Foreclosure is the legal process by which a mortgage holder or other third-party lien holder attempts to gain ownership of the property and/or the rights to sell the property and use the proceeds to pay off the mortgage if the mortgage or lien is default. 

    Prior to commencing the filling of the actual Complaint for the foreclosure, lenders typically serve the homeowner who has failed to keep the account current and fails to make payments on the promissory note, with a  Notice of Default.  The Notice of Default advises the homeowner (borrower) that unless the borrower pays a specific amount of fund to the lender by a certain date (amount delinquent), the lender will commence legal proceedings for default under the note, and for foreclosure of the mortgage which secures the note. 

    At any time during the foreclosure process, until the property is actually sold at the foreclosure sale, the homeowner can sell the property, at which time the mortgage holder would be paid in full, Including all costs and expenses of the foreclosure action, including attorney’s fees.

Or, the homeowner can attempt to refinance the property, if there is sufficient equity in the property, in order to pay off the mortgage holder; or, with the approval and cooperation of the mortgage holder, the homeowner can secure funds from another source to pay off all amounts due the mortgage holder; or, with the approval and cooperation of the mortgage holder,  the homeowner can “cure” the default ( delinquencies) by tendering payment of all delinquent amounts, plus attorney’s fees and costs which the mortgage holder may have incurred to that point, in which later event the mortgage will be considered current and reinstated. 

    In the present Orlando market, as well as in many other markets with serious delinquency rates, the term “short sale” has become a popular term for discussion as an alternative to foreclosure, or more accurately, to prevent the foreclosure sale. A “short sale” is a negotiated settlement for a reduced payoff of the mortgage balance due on the homeowner’s property. 

    Often referred to as a “short pay”, a short sale occurs where the mortgage holder agrees to accept from the homeowner who is attempting to sell his home, the net proceeds from the sale which are less than the balance remaining due on the homeowners mortgage, in order to avoid the foreclosure proceeding.
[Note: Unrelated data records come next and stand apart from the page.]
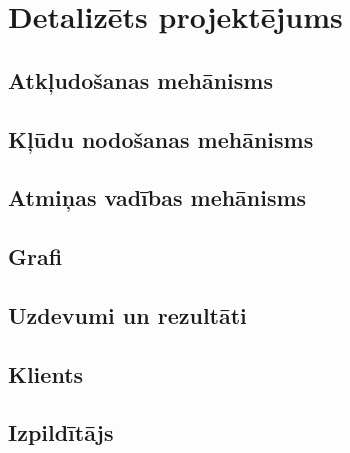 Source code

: \section{Detalizēts projektējums}
\subsection{Atkļudošanas mehānisms}
\subsection{Kļūdu nodošanas mehānisms}
\subsection{Atmiņas vadības mehānisms}
\subsection{Grafi}
\subsection{Uzdevumi un rezultāti}
\subsection{Klients}
\subsection{Izpildītājs}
Many mortgage holders, however, have been reluctant, if not outright denying, the “short sale” process, and elect to proceed to foreclosure if the homeowner is unable to resolve the delinquency in one of the manners discussed above. 

    Finally, due to the rapid rise in mortgage delinquencies and foreclosure filings, and the adverse impact which foreclosures have on the general economy, the government is taking a greater look at the problem, and attempting to discuss alternatives, through legislation, which would temporarily slow down the rate of foreclosures in order to prevent homeowners from losing their properties and the roof over their heads.